The question of the wall tiles is more difficult. While there will be clauses in your lease of some relevance, such as restrictions on alterations and obligations to repair, there is unlikely to be anything specific about ownership of the tiles. Therefore the court will be required to imply a wholly new term. A similar question arose in The Creative Foundation v Dreamland Leisure Ltd and others [2015] EWHC 2556 (Ch); [2015] EGLR 63, the well-known case about the Banksy mural removed by the tenant from the outside wall of a building in Folkestone and taken to an art gallery in New York. A valuation of almost half a million pounds had been put on the mural. Unsurprisingly there was a dispute as to who owned it. The case gave rise to some interesting arguments about how the existing lease clauses might be applied and, more importantly, what term the court might imply to answer the question.

The principles to be applied regarding the implication of terms in written agreements are set out in Attorney General of Belize v Belize Telecom Ltd [2009] UKPC 10. This provides a clear distinction between cases where existing terms are to be interpreted and those where there are no terms in the agreement dealing with the question. As shown in Arnold, where there are clear terms, the court’s ability to interfere is extremely limited. However, where there isn’t a term dealing with the question, the court can imply a term but must have close regard to the terms of the lease.

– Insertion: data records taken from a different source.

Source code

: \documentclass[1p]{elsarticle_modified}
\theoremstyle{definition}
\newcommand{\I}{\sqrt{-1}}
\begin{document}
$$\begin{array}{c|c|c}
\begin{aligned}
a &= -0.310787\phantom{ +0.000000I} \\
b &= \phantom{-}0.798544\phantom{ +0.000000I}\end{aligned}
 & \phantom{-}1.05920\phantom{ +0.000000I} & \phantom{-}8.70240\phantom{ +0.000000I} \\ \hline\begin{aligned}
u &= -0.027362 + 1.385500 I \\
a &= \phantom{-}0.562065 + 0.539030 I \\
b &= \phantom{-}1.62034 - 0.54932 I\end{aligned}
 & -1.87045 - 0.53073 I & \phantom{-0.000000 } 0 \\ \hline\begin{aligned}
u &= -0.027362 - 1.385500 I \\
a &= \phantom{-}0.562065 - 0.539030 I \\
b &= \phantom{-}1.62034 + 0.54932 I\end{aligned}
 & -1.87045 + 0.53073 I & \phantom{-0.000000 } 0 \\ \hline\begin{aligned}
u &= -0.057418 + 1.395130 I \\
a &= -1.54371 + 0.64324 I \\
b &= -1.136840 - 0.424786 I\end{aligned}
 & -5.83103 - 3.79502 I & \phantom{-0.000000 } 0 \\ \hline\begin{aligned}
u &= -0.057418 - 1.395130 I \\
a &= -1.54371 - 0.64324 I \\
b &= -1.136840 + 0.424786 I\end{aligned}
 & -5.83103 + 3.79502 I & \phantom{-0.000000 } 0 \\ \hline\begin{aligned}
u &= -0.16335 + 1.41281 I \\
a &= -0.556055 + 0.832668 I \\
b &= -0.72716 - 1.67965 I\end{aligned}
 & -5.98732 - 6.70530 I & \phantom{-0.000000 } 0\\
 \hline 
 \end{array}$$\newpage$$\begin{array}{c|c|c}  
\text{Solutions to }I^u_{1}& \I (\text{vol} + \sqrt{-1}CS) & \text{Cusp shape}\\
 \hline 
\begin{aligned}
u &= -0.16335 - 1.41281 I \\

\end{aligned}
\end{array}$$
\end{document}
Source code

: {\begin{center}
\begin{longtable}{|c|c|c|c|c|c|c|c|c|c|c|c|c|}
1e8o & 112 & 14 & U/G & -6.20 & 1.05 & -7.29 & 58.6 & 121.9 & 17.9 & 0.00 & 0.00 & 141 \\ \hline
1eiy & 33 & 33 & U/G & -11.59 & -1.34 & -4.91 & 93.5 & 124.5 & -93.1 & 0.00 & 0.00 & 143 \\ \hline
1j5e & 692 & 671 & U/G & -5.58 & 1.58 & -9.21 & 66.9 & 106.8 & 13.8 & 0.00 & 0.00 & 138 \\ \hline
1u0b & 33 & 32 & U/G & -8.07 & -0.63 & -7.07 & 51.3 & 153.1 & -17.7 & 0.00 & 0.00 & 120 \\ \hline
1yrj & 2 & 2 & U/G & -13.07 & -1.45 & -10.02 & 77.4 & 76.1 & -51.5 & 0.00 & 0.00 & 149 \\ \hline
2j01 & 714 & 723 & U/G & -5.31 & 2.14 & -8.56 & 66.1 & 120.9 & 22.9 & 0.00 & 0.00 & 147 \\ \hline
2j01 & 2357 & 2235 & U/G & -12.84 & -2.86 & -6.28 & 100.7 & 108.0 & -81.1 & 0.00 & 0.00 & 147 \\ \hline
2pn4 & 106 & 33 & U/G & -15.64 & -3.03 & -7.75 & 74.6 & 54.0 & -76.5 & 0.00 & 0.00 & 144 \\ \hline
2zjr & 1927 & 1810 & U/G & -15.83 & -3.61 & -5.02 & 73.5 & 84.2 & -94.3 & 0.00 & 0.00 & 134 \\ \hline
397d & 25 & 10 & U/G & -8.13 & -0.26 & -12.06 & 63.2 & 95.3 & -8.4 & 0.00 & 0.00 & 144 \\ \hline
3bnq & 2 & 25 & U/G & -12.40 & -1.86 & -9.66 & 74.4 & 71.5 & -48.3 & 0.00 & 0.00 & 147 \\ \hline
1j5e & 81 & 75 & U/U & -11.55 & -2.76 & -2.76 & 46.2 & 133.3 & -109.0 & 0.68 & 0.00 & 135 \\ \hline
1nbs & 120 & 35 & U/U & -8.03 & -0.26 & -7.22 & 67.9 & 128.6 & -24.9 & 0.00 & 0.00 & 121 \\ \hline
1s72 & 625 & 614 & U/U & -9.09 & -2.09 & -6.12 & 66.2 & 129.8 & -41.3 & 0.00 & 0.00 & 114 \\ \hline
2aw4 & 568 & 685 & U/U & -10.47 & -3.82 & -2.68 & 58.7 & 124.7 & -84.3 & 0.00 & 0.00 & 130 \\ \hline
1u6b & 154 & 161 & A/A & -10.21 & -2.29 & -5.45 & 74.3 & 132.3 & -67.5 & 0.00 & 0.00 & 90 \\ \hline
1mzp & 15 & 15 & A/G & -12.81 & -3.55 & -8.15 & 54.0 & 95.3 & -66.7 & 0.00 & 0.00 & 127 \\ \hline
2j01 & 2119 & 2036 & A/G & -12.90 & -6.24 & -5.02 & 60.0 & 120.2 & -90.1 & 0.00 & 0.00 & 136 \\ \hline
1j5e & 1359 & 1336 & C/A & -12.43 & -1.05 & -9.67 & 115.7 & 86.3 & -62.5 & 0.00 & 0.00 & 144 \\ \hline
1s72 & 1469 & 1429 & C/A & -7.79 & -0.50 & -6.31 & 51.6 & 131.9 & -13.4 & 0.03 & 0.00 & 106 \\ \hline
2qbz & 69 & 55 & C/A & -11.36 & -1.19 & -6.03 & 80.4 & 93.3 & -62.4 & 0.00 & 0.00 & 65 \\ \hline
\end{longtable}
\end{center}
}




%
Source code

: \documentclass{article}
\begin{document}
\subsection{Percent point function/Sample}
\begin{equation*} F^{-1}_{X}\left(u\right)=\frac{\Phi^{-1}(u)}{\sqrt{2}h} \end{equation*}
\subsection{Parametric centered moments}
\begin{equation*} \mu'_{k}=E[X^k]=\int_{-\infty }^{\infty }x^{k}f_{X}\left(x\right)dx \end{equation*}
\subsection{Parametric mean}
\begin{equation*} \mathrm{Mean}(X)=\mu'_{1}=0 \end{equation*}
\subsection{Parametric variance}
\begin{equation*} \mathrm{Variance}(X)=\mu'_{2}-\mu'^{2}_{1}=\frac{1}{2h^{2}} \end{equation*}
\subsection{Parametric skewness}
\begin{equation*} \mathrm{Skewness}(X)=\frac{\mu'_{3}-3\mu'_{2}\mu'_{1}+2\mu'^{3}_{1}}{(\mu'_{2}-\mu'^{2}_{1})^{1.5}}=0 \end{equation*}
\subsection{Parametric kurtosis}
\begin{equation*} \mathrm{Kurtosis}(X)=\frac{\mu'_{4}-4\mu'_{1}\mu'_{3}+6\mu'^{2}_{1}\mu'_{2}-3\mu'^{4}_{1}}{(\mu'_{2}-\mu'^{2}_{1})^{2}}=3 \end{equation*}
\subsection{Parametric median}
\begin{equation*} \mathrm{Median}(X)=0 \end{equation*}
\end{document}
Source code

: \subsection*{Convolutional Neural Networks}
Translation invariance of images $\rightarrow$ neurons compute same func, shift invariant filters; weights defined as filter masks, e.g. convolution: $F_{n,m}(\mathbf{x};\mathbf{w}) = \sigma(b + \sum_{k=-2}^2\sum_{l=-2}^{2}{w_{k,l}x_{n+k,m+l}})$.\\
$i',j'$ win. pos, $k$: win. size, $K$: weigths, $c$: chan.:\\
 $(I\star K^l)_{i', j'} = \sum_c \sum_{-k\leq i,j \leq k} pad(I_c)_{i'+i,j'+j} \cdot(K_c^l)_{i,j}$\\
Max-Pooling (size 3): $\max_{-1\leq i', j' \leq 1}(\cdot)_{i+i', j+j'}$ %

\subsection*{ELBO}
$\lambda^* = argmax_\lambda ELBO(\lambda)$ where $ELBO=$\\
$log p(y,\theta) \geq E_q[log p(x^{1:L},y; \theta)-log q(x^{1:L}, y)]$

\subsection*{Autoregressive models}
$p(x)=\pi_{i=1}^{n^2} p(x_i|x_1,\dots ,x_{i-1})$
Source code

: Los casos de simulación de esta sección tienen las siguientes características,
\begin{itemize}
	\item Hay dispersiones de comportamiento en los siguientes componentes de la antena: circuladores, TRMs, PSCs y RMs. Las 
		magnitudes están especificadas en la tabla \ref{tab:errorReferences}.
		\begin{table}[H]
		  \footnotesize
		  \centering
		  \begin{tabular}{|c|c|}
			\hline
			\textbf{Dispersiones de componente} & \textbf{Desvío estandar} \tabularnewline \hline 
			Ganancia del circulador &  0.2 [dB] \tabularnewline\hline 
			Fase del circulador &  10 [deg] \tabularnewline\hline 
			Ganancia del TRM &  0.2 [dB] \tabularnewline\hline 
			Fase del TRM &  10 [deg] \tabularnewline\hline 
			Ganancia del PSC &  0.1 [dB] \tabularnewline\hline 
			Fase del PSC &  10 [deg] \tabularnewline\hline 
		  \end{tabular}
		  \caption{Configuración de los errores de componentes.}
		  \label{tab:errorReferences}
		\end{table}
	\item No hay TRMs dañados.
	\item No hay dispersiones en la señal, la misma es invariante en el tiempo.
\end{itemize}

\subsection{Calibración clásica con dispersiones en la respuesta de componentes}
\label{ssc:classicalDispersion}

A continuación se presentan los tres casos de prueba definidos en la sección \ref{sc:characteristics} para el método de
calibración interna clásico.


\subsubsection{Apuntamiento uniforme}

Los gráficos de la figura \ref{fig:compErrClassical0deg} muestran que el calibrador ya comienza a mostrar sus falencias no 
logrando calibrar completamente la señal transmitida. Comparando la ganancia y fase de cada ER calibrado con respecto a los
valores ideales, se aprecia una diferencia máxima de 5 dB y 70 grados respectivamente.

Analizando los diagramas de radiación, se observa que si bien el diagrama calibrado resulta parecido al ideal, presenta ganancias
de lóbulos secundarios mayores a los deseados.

In Creative Foundation the court found that the mural belonged to the landlord. In doing so it was said that the value of the mural was a relevant consideration. Further, in default of a specific provision, every part of the property belongs to the landlord. The tenant only has an interest for a period of time; in that case 20 years. Your case can be distinguished on both grounds – you have a much longer lease and the tiles are unlikely to have any value. They may also have been installed by a former tenant, as opposed to a third party. Therefore, you may be safe in keeping the tiles but would need to carefully check your lease to ensure there is nothing else that might lead to a different conclusion.